Este pasado San Mateo acudió a la feria con una compañera, con tan mala suerte que se cayó en la parada de autobús y se hizo daño. Afortunadamente nada que le impidiera acudir días después a la Caseta de Andalucía. «Estaba Bárbara la de la Pantaloneta, te morías de risa con ella. Era enorme la carpa y estaba así», hace un gesto con los dedos para indicar que estaba lleno de gente. Ahora, insiste, tiene una vida plena. «Estoy de maravilla, no como al principio. Estoy como una reina, siempre optimista, siempre sonriendo aunque me sienta mal».
Agustín es un hombre bastante más callado que Marta, casi de monosílabos. Es cabizbajo, incluso de apariencia triste, pero sólo de apariencia porque dice sentirse bien y a gusto en su mundo prácticamente reducido a las instalaciones de la residencia en la que pasa los días y al entorno más próximo. Su caso representa al de un grupo de hombres que han corrido la misma suerte. Nunca se casaron y siempre vivieron bajo el mismo techo que sus padres y, sobre todo, bajo su protección hasta que ellos faltaron o no pudieron atenderles como lo habían hecho hasta ese momento.

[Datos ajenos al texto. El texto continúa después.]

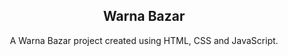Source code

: <h2 align="center">Warna Bazar</h2>
<div align="center">
<p>A Warna Bazar project created using HTML, CSS and JavaScript.</p>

A Agustín, que tiene 71 años –el próximo día 15 cumplirá 72– le ocurrió algo parecido. Su madre vive, tiene 94 años, siempre residió con ella en Logroño hasta que con los años ni ella podía darle los mismos cuidados ni él podía hacerse cargo de ella. La mujer acabó viviendo con una de sus dos hijas y Agustín, después de que los Servicios Sociales pusieran su situación en conocimiento de la Fiscalía riojana y se celebrara una breve vista en los juzgados para decidir sobre su tutela, se trasladó con todas sus pertenencias a su nuevo hogar en la residencia de mayores de Lardero.
Aquello no supuso la separación entre madre e hijo porque «más o menos una vez al mes» sus dos hermanas, las dos más jóvenes que él, la llevan para que puedan verse, hablar y abrazarse. El próximo día 15 «es posible» que le hagan una visita para celebrar con él su cumpleaños.
Agustín ha trabajado toda su vida y siempre en la misma empresa. Desde los 18 hasta los 60 años, cuando se jubiló. Y «no sólo en Logroño, también enMiranda de Ebro», relata. Su día a día es «tranquilo, hago poca cosa. Me levanto, desayuno, como y juego al ajedrez». Todos los días echa una partidita con otros tres compañeros. Este es su único hobby. «No tengo más, ni siquiera voy a excursiones, no me gusta, lo que más me agrada es quedarme en casa».
Su habitación en la residencia es individual, allí guarda su ropa y todas sus cosas, «pero me paso todo el día abajo, a la habitación sólo voy a dormir». Como mucho, da un paseo por los alrededores de una residencia en la que asegura que está muy contento.